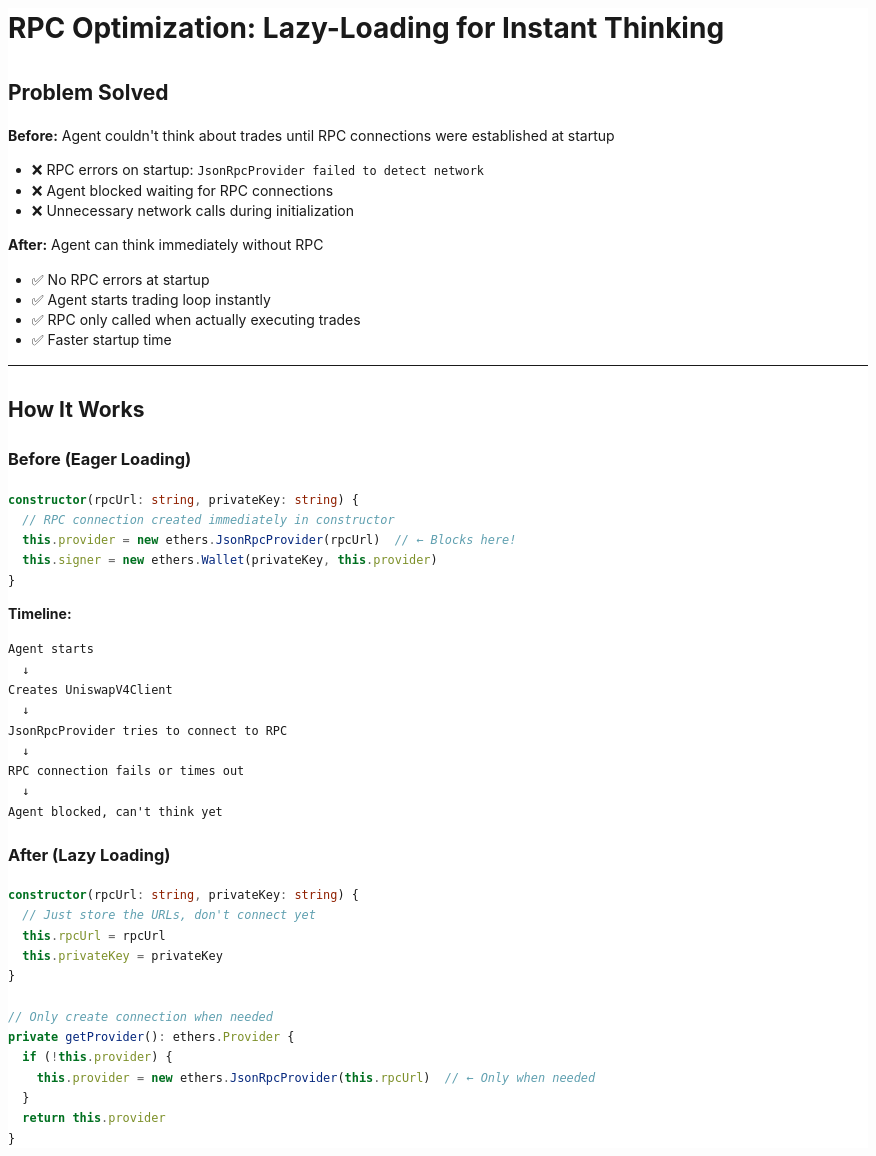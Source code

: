 # RPC Optimization: Lazy-Loading for Instant Thinking

## Problem Solved

**Before:** Agent couldn't think about trades until RPC connections were established at startup
- ❌ RPC errors on startup: `JsonRpcProvider failed to detect network`
- ❌ Agent blocked waiting for RPC connections
- ❌ Unnecessary network calls during initialization

**After:** Agent can think immediately without RPC
- ✅ No RPC errors at startup
- ✅ Agent starts trading loop instantly
- ✅ RPC only called when actually executing trades
- ✅ Faster startup time

---

## How It Works

### Before (Eager Loading)
```typescript
constructor(rpcUrl: string, privateKey: string) {
  // RPC connection created immediately in constructor
  this.provider = new ethers.JsonRpcProvider(rpcUrl)  // ← Blocks here!
  this.signer = new ethers.Wallet(privateKey, this.provider)
}
```

**Timeline:**
```
Agent starts
  ↓
Creates UniswapV4Client
  ↓
JsonRpcProvider tries to connect to RPC
  ↓
RPC connection fails or times out
  ↓
Agent blocked, can't think yet
```

### After (Lazy Loading)
```typescript
constructor(rpcUrl: string, privateKey: string) {
  // Just store the URLs, don't connect yet
  this.rpcUrl = rpcUrl
  this.privateKey = privateKey
}

// Only create connection when needed
private getProvider(): ethers.Provider {
  if (!this.provider) {
    this.provider = new ethers.JsonRpcProvider(this.rpcUrl)  // ← Only when needed
  }
  return this.provider
}
```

### [TASK DETAILS]
Would you please reproduce every line from the one containing "- ❌ RPC errors" through the final line of the listing, and only those lines?

### [RESULT OF THIS EXERCISE]
- ❌ RPC errors on startup: `JsonRpcProvider failed to detect network`
- ❌ Agent blocked waiting for RPC connections
- ❌ Unnecessary network calls during initialization

**After:** Agent can think immediately without RPC
- ✅ No RPC errors at startup
- ✅ Agent starts trading loop instantly
- ✅ RPC only called when actually executing trades
- ✅ Faster startup time

---

## How It Works

### Before (Eager Loading)
```typescript
constructor(rpcUrl: string, privateKey: string) {
  // RPC connection created immediately in constructor
  this.provider = new ethers.JsonRpcProvider(rpcUrl)  // ← Blocks here!
  this.signer = new ethers.Wallet(privateKey, this.provider)
}
```

**Timeline:**
```
Agent starts
  ↓
Creates UniswapV4Client
  ↓
JsonRpcProvider tries to connect to RPC
  ↓
RPC connection fails or times out
  ↓
Agent blocked, can't think yet
```

### After (Lazy Loading)
```typescript
constructor(rpcUrl: string, privateKey: string) {
  // Just store the URLs, don't connect yet
  this.rpcUrl = rpcUrl
  this.privateKey = privateKey
}

// Only create connection when needed
private getProvider(): ethers.Provider {
  if (!this.provider) {
    this.provider = new ethers.JsonRpcProvider(this.rpcUrl)  // ← Only when needed
  }
  return this.provider
}
```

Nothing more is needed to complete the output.